J’aimais mieux quand c’était toi
de Véronique Olmi
Albin Michel 2015 /  15 €- 98.25  ffr. / 134 pages
ISBN : 978-2-226-31247-1
FORMAT : 14,2 cm × 20,5 cm

L'Amour comme au théâtre

Nous découvrons Nelly, une femme de 47 ans, assise sur un banc de la gare de l’Est à Paris, complètement paumée, hagarde mais lucide, incapable de bouger ; son corps ne lui répond plus mais son esprit reste éveillé... Elle se souvient des dernières 24 heures qui l’ont faite basculer du train-train quotidien, dans lequel chacun de nous se rassure, vers le chaos. Sa mémoire est vive, son cerveau retrace toutes les étapes de ces dernières heures mais son corps reste immobile.

Le cerveau en ébullition, Nelly nous relate sa passion pour le théâtre, son rythme de vie, son univers bien contrôlé, par peur de se perdre. Tous les soirs, le même rituel. Elle joue au théâtre une pièce de Pirandello, Six personnages en quête d’auteur. Mais voilà que tout bascule quand, ce soir-là, elle aperçoit, au cinquième rang, l’homme qu’elle aimait et qui l’a quittée quelques mois plus tôt. Elle est incapable de poursuivre son texte...

Pour chaque représentation, elle reprenait son rôle avec minutie et régularité. Au théâtre comme en amour, l’auteur nous fait comprendre que l’engagement est total, que rien n’est acquis. Tout est remis en cause chaque soir. Comme en amour, chaque représentation est unique. On assiste à ce parallèle entre la présence sur scène et la présence de l’être aimé dans la salle qui fait ressurgir des souvenirs et des sentiments refoulés.

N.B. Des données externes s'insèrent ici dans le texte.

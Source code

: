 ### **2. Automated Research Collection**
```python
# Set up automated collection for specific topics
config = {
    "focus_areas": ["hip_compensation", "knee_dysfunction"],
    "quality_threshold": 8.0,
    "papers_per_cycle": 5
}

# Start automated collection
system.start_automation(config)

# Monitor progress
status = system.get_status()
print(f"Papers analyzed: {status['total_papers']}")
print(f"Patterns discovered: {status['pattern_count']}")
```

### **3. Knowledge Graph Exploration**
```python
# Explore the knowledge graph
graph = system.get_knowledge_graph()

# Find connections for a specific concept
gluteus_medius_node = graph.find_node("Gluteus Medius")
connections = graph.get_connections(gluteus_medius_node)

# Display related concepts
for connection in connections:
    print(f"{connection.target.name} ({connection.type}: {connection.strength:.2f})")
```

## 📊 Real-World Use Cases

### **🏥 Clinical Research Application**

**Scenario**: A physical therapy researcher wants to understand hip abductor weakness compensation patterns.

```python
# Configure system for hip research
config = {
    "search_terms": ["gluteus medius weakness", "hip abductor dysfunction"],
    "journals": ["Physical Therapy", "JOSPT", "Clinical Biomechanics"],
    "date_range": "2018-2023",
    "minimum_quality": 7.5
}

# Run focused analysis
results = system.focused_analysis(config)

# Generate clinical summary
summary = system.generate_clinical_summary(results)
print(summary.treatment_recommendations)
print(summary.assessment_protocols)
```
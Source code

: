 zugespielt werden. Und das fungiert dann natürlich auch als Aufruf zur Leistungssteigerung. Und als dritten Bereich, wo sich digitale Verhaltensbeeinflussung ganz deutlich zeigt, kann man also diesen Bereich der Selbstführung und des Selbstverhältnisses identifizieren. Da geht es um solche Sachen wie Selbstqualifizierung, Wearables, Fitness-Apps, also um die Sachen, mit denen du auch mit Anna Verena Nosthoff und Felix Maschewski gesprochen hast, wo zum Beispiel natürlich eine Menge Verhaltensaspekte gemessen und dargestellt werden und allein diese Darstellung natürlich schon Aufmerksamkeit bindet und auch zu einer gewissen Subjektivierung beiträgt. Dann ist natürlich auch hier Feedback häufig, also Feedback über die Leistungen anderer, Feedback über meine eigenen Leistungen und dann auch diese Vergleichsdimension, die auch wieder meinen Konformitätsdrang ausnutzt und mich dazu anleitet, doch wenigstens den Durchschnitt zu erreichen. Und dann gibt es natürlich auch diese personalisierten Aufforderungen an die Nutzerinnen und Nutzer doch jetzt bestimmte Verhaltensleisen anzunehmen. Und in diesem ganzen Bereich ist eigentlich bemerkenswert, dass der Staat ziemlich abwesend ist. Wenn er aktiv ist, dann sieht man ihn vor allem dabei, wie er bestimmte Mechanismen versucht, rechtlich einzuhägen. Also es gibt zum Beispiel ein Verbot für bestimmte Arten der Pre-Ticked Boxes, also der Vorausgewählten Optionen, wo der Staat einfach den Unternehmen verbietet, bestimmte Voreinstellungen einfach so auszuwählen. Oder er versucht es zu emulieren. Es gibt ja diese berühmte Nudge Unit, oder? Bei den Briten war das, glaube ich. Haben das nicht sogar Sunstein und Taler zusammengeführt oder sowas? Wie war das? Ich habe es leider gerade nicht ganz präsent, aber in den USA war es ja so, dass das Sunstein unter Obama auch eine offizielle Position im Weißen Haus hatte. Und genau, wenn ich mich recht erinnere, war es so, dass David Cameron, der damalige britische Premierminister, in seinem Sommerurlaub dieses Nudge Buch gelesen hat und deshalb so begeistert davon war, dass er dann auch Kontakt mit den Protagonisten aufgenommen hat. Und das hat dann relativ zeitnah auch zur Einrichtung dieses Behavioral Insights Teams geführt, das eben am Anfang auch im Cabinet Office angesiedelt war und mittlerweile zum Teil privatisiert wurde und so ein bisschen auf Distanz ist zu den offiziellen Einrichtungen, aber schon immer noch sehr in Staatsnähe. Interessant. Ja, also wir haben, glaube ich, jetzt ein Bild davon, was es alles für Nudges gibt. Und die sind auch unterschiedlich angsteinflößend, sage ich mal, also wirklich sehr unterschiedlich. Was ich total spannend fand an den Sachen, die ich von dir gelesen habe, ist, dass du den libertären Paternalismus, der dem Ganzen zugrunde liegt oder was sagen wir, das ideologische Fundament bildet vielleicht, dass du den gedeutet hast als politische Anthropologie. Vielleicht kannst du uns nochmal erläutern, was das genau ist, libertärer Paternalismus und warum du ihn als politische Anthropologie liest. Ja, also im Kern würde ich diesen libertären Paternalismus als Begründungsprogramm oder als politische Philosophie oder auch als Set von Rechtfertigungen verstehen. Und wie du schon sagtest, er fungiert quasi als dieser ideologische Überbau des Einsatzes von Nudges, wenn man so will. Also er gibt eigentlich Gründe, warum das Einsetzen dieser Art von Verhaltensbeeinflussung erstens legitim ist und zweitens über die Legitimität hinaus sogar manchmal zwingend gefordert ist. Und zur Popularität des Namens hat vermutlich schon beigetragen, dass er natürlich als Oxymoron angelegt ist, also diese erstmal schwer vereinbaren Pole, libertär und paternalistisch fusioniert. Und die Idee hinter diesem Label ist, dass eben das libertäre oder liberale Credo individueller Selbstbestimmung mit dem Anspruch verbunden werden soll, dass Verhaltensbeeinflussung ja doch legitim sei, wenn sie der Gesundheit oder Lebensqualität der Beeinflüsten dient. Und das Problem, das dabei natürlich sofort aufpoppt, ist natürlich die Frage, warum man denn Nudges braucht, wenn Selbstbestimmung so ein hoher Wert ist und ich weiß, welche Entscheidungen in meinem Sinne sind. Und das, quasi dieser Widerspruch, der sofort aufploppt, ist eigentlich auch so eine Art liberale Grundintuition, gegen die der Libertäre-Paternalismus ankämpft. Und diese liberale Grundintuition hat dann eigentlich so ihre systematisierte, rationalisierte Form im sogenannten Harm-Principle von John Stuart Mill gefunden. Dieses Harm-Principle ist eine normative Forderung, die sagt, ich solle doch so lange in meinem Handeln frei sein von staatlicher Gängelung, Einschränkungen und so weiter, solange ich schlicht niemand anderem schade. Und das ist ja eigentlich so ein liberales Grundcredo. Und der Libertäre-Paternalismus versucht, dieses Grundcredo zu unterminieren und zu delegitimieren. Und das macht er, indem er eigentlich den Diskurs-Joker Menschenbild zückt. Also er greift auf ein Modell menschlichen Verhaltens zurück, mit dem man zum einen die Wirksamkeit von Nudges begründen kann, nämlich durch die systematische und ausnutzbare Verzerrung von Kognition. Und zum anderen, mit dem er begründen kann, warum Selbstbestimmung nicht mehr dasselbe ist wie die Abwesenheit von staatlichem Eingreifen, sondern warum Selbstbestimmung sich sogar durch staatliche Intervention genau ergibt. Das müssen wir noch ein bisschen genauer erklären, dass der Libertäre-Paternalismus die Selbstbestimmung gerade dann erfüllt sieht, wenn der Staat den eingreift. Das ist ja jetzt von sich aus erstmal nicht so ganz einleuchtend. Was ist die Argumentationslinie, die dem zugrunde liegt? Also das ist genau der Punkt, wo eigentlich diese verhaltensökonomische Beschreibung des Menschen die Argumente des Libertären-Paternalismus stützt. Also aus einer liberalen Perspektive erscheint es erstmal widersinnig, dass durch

Pendant des mois elle a cru l’avoir oublié. Mais tout resurgit comme un grand coup de poing avec une violence qui la paralyse et l’empêche de rentrer chez elle. La douleur est là, encore plus vive qu’avant. Physiquement, elle ne contrôle plus rien, comme si toutes ses fonctions vitales l’abandonnaient. Alors elle s’assoit sur ce banc, gare de l’Est. Tout se bouscule : la pièce jouée se mélange avec le drame vécu.

On écoute alors une longue plainte, un râle, une agonie qui nous interpellent : va-t-on succomber aussi à cette mélancolie et s’asseoir avec Nelly sur ce banc ? Bercé par la rumeur de la ville au loin, comme si la vie s’éloignait… happé par les mots de Véronique Olmi qui nous font entrevoir les coulisses du jeu théâtral et les tribulations des acteurs. Ou bien sommes nous incapables de compatir à ce deuil d’un amour perdu et impossible ?

On sait que l’amour peut faire souffrir mais le désir de vivre est plus fort que les risques encourus par une passion. Cette errance dans Paris nous révèle à quel point l’amour est à la fois une menace mais vaut la peine d’être vécu : juste pour vivre… même si c’est parfois douloureux.